The attack she launched on you was awful and however much she may say she didn't mean it she seems to have no empathy or understanding for the seriousness of what she said - she doesn't sound like she's taken responsibility at all. Words can be deeply damaging and it appears that she feels hers should have lasting consequences.

Well, they do. That doesn't mean there's something wrong with you or that you are a flawed person, or a bad friend, for being so wounded by them.

I don't think she sounds much like a friend, to be honest.

Pinkmoonshine · 01/01/2025 12:13

Not unwise to have your guard up when someone has shown you how they can be. If I were you I’d trust my instincts and keep the friendship at a little arm’s length.

there are friends I really love but I know won’t understand certain things in my life. So I just don’t ask it of them.

This is ok. You can be friends but keep a few things away from her. She has proved herself unreliable in that regard.

Trishthedish · 01/01/2025 12:29

I have exactly the same friend. She is so difficult and if ever challenged always says she doesn’t remember. We had an incident the other night whilst at dinner with friends when she interfered in a game she wasn’t playing. I then received a series of texts from her about how the way I spoke to her was unacceptable. I did not want to apologise, because she was in the wrong, but I ended up sending something anodine just to keep the peace as she is more than capable of causing a huge rift n the friendship group.

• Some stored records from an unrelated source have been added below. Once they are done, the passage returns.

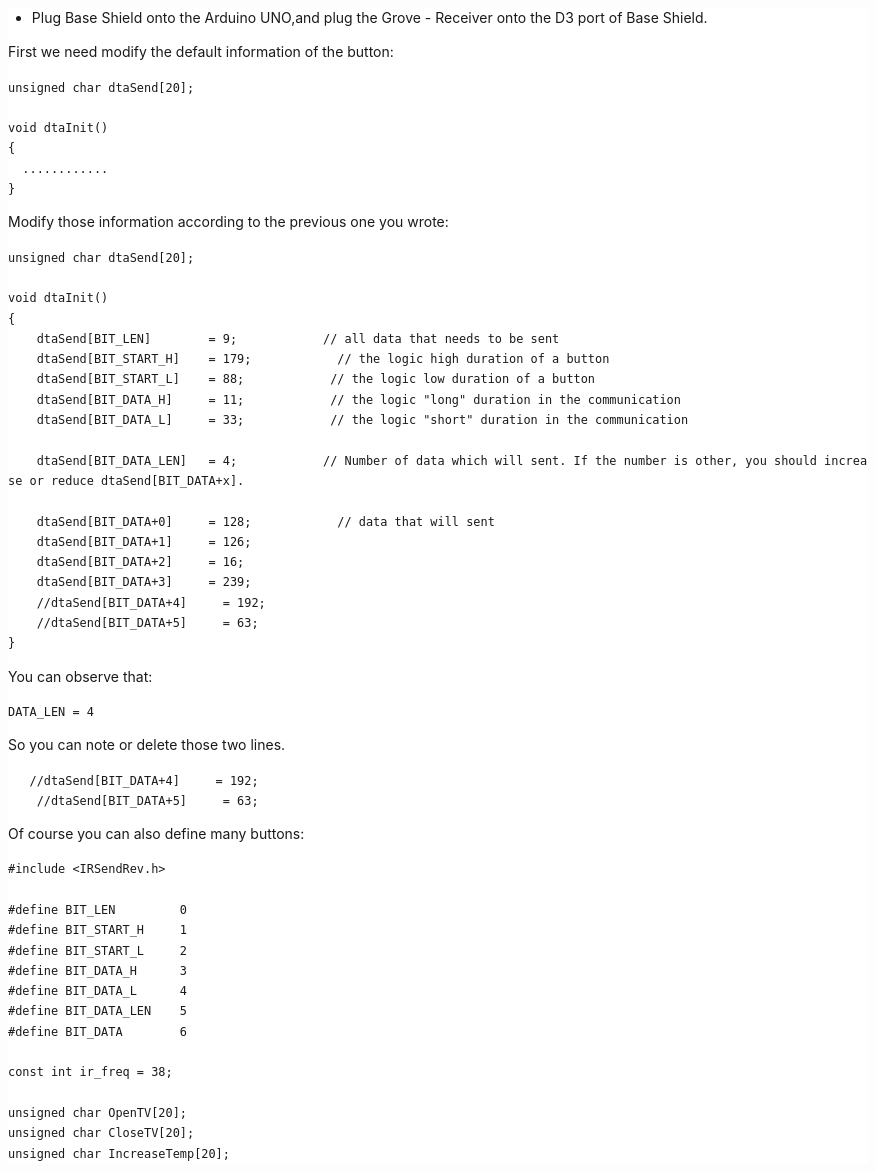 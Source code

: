 * Plug Base Shield onto the Arduino UNO,and plug the Grove - Receiver onto the D3 port of Base Shield.

First we need modify the default information of the button:

```
unsigned char dtaSend[20];

void dtaInit()
{
  ............
}
```

Modify those information according to the previous one you wrote:

```
unsigned char dtaSend[20];

void dtaInit()
{
    dtaSend[BIT_LEN]        = 9;            // all data that needs to be sent
    dtaSend[BIT_START_H]    = 179;            // the logic high duration of a button
    dtaSend[BIT_START_L]    = 88;            // the logic low duration of a button
    dtaSend[BIT_DATA_H]     = 11;            // the logic "long" duration in the communication
    dtaSend[BIT_DATA_L]     = 33;            // the logic "short" duration in the communication

    dtaSend[BIT_DATA_LEN]   = 4;            // Number of data which will sent. If the number is other, you should increase or reduce dtaSend[BIT_DATA+x].

    dtaSend[BIT_DATA+0]     = 128;            // data that will sent
    dtaSend[BIT_DATA+1]     = 126;
    dtaSend[BIT_DATA+2]     = 16;
    dtaSend[BIT_DATA+3]     = 239;
    //dtaSend[BIT_DATA+4]     = 192;
    //dtaSend[BIT_DATA+5]     = 63;
}
```

You can observe that:

```
DATA_LEN = 4
```

So you can note or delete those two lines.

```
   //dtaSend[BIT_DATA+4]     = 192;
    //dtaSend[BIT_DATA+5]     = 63;
```

Of course you can also define many buttons:

```
#include <IRSendRev.h>

#define BIT_LEN         0
#define BIT_START_H     1
#define BIT_START_L     2
#define BIT_DATA_H      3
#define BIT_DATA_L      4
#define BIT_DATA_LEN    5
#define BIT_DATA        6

const int ir_freq = 38;

unsigned char OpenTV[20];
unsigned char CloseTV[20];
unsigned char IncreaseTemp[20];
```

I really think you have to decide which hill you are prepared to die on. She can be so lovely and very caring that it’s difficult to negotiate. Good luck

ByWorthyLemonRaven · 01/01/2025 13:01

@Basilbrushgotfat thank you for your kind words and understanding. I’ve definitely been left with a lot of self doubt around it and because I’ve never shouted at anyone and said such cruel things and never had the experience of forgetting what I’d said I just couldn’t get my head around it. I don’t think it will ever quite make sense to me and I really do wish she had left the door open to conversations about it. Being able to discuss it would have helped from the responsibility side of things and for me to feel that it is understandable to still feel wounded. Thank you.

OP posts:
ByWorthyLemonRaven · 01/01/2025 13:03

@Pinkmoonshine Thank you for your thoughts. This is a good way of looking at it. I guess I have to decide whether I’m able to move forward with a friendship where I can’t be really vulnerable. Perhaps the friendship would/will be easier when I’m in a more robust headspace.

OP posts:
ByWorthyLemonRaven · 01/01/2025 13:04

@Trishthedish oh wow. Sounds tricky! It’s so hard being at the mercy of someone’s tempers and having to keep the peace without really being able to be fully fair to yourself and your side of things. It’s especially hard as you said when you need to negotiate them also having kind and caring sides

OP posts:
Alalalala · 01/01/2025 13:05

I think you should end the friendship - some things are unforgivable. You will never be able to emotionally trust her. Fine if she’s an acquaintance you hold at arms length, but to be doubting yourself etc is just a misuse of your emotional energy.